Oxidation thermodynamics of YBa2Cu3O6+y: Evidence for the presence of localized oxygen p holes

Abstract

An analysis is presented of the high-temperature thermodynamic data of the oxidation reaction of ${\mathrm{YBa}}_2$ ${\mathrm{Cu}}_3$ ${\mathrm{O}}_{6+\mathit{y}}$ in the orthorhombic phase (y≳0.6). From the independence of the reaction enthalpy on temperature and oxygen content we argue that a localized ionic picture is appropriate. We then analyze a series of models, assuming that the vacancy-oxygen occupation of chain sites is random along the b axis, and that the charge compensation associated with oxygen take-up occurs by oxidation of ${\mathrm{Cu}}^{+}$ in the ${\mathrm{CuO}}_{\mathit{y}}$ chain fragments and by creation of holes on oxygen ions. The results demonstrate that in the chains the oxygen ions determine the valency of the neighboring Cu ions.
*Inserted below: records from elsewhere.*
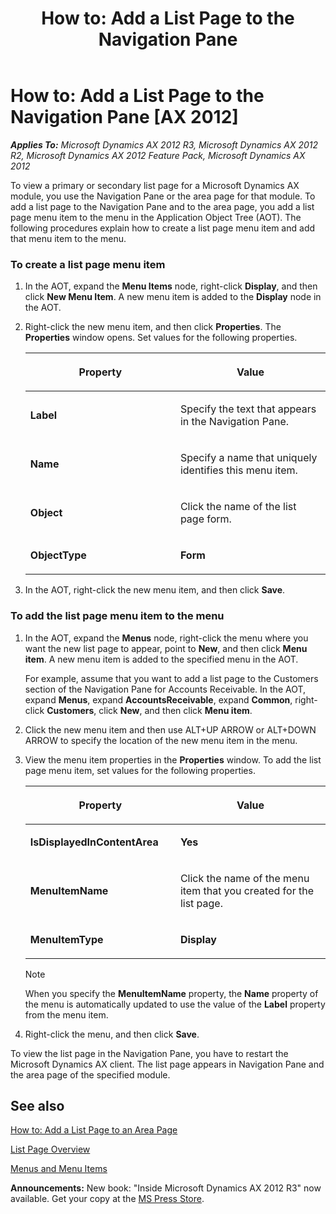 ﻿---
title: 'How to: Add a List Page to the Navigation Pane'
TOCTitle: 'How to: Add a List Page to the Navigation Pane'
ms:assetid: 0364f72c-3ac5-4fb8-b7fe-7e0db7d9d9a4
ms:mtpsurl: https://msdn.microsoft.com/en-us/library/Cc518832(v=AX.60)
ms:contentKeyID: 35240233
ms.date: 05/18/2015
mtps_version: v=AX.60
---

# How to: Add a List Page to the Navigation Pane [AX 2012]


_**Applies To:** Microsoft Dynamics AX 2012 R3, Microsoft Dynamics AX 2012 R2, Microsoft Dynamics AX 2012 Feature Pack, Microsoft Dynamics AX 2012_

To view a primary or secondary list page for a Microsoft Dynamics AX module, you use the Navigation Pane or the area page for that module. To add a list page to the Navigation Pane and to the area page, you add a list page menu item to the menu in the Application Object Tree (AOT). The following procedures explain how to create a list page menu item and add that menu item to the menu.

### To create a list page menu item

1.  In the AOT, expand the **Menu Items** node, right-click **Display**, and then click **New Menu Item**. A new menu item is added to the **Display** node in the AOT.

2.  Right-click the new menu item, and then click **Properties**. The **Properties** window opens. Set values for the following properties.
    
    <table>
    <colgroup>
    <col style="width: 50%" />
    <col style="width: 50%" />
    </colgroup>
    <thead>
    <tr class="header">
    <th><p>Property</p></th>
    <th><p>Value</p></th>
    </tr>
    </thead>
    <tbody>
    <tr class="odd">
    <td><p><strong>Label</strong></p></td>
    <td><p>Specify the text that appears in the Navigation Pane.</p></td>
    </tr>
    <tr class="even">
    <td><p><strong>Name</strong></p></td>
    <td><p>Specify a name that uniquely identifies this menu item.</p></td>
    </tr>
    <tr class="odd">
    <td><p><strong>Object</strong></p></td>
    <td><p>Click the name of the list page form.</p></td>
    </tr>
    <tr class="even">
    <td><p><strong>ObjectType</strong></p></td>
    <td><p><strong>Form</strong></p></td>
    </tr>
    </tbody>
    </table>


3.  In the AOT, right-click the new menu item, and then click **Save**.

### To add the list page menu item to the menu

1.  In the AOT, expand the **Menus** node, right-click the menu where you want the new list page to appear, point to **New**, and then click **Menu item**. A new menu item is added to the specified menu in the AOT.
    
    For example, assume that you want to add a list page to the Customers section of the Navigation Pane for Accounts Receivable. In the AOT, expand **Menus**, expand **AccountsReceivable**, expand **Common**, right-click **Customers**, click **New**, and then click **Menu item**.

2.  Click the new menu item and then use ALT+UP ARROW or ALT+DOWN ARROW to specify the location of the new menu item in the menu.

3.  View the menu item properties in the **Properties** window. To add the list page menu item, set values for the following properties.
    
    <table>
    <colgroup>
    <col style="width: 50%" />
    <col style="width: 50%" />
    </colgroup>
    <thead>
    <tr class="header">
    <th><p>Property</p></th>
    <th><p>Value</p></th>
    </tr>
    </thead>
    <tbody>
    <tr class="odd">
    <td><p><strong>IsDisplayedInContentArea</strong></p></td>
    <td><p><strong>Yes</strong></p></td>
    </tr>
    <tr class="even">
    <td><p><strong>MenuItemName</strong></p></td>
    <td><p>Click the name of the menu item that you created for the list page.</p></td>
    </tr>
    <tr class="odd">
    <td><p><strong>MenuItemType</strong></p></td>
    <td><p><strong>Display</strong></p></td>
    </tr>
    </tbody>
    </table>
    

    > [!NOTE]
    > <P>When you specify the <STRONG>MenuItemName</STRONG> property, the <STRONG>Name</STRONG> property of the menu is automatically updated to use the value of the <STRONG>Label</STRONG> property from the menu item.</P>



4.  Right-click the menu, and then click **Save**.

To view the list page in the Navigation Pane, you have to restart the Microsoft Dynamics AX client. The list page appears in Navigation Pane and the area page of the specified module.

## See also

[How to: Add a List Page to an Area Page](how-to-add-a-list-page-to-an-area-page.md)

[List Page Overview](list-page-overview.md)

[Menus and Menu Items](menus-and-menu-items.md)

  
**Announcements:** New book: "Inside Microsoft Dynamics AX 2012 R3" now available. Get your copy at the [MS Press Store](https://www.microsoftpressstore.com/store/inside-microsoft-dynamics-ax-2012-r3-9780735685109).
Most importantly, the agreement obtained with the experimental data provides evidence for the presence of localized p holes; the bandwidth of any hole band is estimated to be less than 0.1 eV. The results further indicate that if oxygen p holes are present both in the chains and in the ${\mathrm{CuO}}_2$ planes, the holes in the chains have their spins coupled to the Cu spins, while the holes in the ${\mathrm{CuO}}_2$ planes go into bound states centered on copper sites by forming a singlet with the ${\mathrm{Cu}}^{2+}$(${\mathit{d}}^9$) spin.